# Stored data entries
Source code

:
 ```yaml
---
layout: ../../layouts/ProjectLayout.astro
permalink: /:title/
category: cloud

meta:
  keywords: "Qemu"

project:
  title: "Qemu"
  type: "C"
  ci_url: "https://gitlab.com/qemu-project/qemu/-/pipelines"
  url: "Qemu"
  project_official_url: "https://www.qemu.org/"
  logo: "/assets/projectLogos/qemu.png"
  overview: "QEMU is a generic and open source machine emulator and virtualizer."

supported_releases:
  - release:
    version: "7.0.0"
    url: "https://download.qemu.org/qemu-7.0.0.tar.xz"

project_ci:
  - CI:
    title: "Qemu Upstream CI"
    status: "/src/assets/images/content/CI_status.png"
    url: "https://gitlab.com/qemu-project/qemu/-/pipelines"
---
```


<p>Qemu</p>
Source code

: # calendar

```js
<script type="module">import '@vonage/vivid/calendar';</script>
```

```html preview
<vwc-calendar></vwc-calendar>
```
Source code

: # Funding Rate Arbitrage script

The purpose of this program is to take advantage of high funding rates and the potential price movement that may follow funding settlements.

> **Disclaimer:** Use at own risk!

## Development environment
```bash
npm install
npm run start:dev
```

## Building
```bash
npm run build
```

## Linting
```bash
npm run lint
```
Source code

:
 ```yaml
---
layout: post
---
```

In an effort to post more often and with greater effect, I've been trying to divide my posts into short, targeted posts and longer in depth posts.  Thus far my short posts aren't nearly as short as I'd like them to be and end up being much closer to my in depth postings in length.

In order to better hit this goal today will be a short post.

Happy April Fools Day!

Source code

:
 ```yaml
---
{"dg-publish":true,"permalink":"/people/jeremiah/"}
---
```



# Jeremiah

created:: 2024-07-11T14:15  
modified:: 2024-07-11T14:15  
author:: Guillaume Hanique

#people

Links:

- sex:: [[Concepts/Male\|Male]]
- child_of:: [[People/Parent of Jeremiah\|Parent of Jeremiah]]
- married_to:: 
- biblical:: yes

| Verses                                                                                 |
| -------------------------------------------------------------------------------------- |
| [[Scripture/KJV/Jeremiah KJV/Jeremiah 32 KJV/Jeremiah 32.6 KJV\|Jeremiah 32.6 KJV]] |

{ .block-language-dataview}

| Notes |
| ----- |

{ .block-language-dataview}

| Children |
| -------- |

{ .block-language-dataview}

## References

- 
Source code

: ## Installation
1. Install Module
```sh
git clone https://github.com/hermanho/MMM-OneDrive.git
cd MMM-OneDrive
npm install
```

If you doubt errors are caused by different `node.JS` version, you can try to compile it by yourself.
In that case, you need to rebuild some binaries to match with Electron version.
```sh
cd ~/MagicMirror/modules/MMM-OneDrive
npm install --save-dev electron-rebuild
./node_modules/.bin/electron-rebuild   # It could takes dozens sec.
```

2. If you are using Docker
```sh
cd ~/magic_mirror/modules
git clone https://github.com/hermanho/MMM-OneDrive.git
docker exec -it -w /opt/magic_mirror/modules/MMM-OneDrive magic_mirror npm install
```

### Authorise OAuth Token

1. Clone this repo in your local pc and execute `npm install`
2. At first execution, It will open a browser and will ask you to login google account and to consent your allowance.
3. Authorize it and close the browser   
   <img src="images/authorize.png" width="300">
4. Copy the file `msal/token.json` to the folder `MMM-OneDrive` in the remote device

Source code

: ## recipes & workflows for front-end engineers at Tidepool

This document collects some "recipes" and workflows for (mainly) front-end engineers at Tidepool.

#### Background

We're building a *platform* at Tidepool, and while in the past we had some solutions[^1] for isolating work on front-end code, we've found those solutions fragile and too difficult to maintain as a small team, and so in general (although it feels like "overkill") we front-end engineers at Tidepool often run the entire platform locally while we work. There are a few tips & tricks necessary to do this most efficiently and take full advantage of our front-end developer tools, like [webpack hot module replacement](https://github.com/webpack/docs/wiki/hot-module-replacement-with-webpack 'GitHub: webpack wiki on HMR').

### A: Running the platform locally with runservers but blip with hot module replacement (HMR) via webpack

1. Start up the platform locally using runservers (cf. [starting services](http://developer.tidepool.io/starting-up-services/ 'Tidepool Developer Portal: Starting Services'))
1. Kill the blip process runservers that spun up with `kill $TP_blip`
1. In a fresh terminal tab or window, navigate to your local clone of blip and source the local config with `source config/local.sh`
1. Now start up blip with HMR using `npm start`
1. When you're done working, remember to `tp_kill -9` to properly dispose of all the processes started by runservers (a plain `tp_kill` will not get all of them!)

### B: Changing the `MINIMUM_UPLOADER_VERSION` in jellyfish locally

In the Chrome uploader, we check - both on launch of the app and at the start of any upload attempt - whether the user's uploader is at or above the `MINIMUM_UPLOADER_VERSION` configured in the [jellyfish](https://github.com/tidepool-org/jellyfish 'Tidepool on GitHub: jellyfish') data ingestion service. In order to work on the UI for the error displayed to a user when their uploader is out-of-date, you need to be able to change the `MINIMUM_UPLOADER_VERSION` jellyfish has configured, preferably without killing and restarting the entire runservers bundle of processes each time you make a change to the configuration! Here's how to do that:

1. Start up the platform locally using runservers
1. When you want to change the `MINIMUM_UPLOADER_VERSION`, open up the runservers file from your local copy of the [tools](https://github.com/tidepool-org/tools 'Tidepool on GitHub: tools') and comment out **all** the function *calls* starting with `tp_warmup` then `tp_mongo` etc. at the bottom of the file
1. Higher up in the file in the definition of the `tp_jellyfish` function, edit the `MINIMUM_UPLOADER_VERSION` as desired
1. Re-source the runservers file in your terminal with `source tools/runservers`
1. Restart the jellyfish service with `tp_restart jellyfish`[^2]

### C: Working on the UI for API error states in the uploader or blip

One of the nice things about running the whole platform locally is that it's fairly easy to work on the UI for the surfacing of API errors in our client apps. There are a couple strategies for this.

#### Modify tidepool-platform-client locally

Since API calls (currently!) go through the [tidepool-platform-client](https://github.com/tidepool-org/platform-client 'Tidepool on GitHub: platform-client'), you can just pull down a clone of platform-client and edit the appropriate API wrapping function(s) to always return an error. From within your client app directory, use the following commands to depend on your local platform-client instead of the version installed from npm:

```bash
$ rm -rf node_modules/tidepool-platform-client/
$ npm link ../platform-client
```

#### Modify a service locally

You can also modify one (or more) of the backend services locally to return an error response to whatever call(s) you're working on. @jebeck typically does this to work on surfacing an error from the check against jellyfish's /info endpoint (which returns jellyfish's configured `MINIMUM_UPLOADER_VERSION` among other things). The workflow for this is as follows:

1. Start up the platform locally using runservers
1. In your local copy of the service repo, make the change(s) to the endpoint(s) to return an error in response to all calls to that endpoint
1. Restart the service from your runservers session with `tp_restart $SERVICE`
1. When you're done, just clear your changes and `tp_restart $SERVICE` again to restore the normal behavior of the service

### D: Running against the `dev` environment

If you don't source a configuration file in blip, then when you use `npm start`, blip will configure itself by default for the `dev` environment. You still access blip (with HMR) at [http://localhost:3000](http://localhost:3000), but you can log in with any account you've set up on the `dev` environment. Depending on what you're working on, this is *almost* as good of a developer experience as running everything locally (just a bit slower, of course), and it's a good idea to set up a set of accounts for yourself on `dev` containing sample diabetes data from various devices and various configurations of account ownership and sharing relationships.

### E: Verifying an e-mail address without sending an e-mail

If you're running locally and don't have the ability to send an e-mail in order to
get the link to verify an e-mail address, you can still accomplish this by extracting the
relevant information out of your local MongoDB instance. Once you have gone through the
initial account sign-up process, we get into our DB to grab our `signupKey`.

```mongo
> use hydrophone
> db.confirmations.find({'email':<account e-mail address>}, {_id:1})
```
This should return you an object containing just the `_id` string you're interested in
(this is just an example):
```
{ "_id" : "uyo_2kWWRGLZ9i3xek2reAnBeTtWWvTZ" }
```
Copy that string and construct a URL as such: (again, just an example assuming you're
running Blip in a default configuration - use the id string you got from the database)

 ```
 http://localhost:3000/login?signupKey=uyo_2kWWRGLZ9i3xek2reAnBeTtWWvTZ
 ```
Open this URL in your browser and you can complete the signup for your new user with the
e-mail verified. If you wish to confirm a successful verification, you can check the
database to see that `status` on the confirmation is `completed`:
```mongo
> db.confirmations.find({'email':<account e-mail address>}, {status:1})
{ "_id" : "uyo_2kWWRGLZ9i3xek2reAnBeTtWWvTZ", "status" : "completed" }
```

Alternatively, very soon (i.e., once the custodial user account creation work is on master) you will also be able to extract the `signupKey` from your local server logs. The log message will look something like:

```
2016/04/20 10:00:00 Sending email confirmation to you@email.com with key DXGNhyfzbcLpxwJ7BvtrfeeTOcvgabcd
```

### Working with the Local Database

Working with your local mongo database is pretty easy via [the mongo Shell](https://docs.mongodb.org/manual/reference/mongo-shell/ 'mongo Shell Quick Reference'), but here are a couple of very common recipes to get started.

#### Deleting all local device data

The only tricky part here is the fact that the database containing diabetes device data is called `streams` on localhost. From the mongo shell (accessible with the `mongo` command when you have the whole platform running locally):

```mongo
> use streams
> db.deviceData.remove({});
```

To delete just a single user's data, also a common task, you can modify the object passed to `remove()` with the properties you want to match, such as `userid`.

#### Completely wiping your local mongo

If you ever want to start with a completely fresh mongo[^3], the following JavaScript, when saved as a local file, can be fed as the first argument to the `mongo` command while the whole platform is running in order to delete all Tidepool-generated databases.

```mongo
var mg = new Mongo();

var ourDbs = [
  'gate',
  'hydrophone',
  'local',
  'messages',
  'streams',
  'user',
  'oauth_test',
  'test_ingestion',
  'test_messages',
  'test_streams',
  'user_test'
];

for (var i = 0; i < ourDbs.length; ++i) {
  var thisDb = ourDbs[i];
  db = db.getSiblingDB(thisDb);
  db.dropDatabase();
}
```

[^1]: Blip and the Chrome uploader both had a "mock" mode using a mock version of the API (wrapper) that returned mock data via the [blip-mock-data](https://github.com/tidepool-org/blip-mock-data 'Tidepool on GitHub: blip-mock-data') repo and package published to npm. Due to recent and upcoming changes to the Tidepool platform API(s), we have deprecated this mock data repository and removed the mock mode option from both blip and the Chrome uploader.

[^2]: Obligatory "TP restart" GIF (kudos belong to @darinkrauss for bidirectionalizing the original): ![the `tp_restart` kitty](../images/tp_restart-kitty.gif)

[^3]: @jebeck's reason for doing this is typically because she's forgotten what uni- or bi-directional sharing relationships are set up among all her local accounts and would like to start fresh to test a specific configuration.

# Assigned task
Here the output must be the lines above from the line with "One of the nice" to the line with "#### Modify tidepool-platform-client locally", both included, duplicated word for word and nothing else.

# Task solution
One of the nice things about running the whole platform locally is that it's fairly easy to work on the UI for the surfacing of API errors in our client apps. There are a couple strategies for this.

#### Modify tidepool-platform-client locally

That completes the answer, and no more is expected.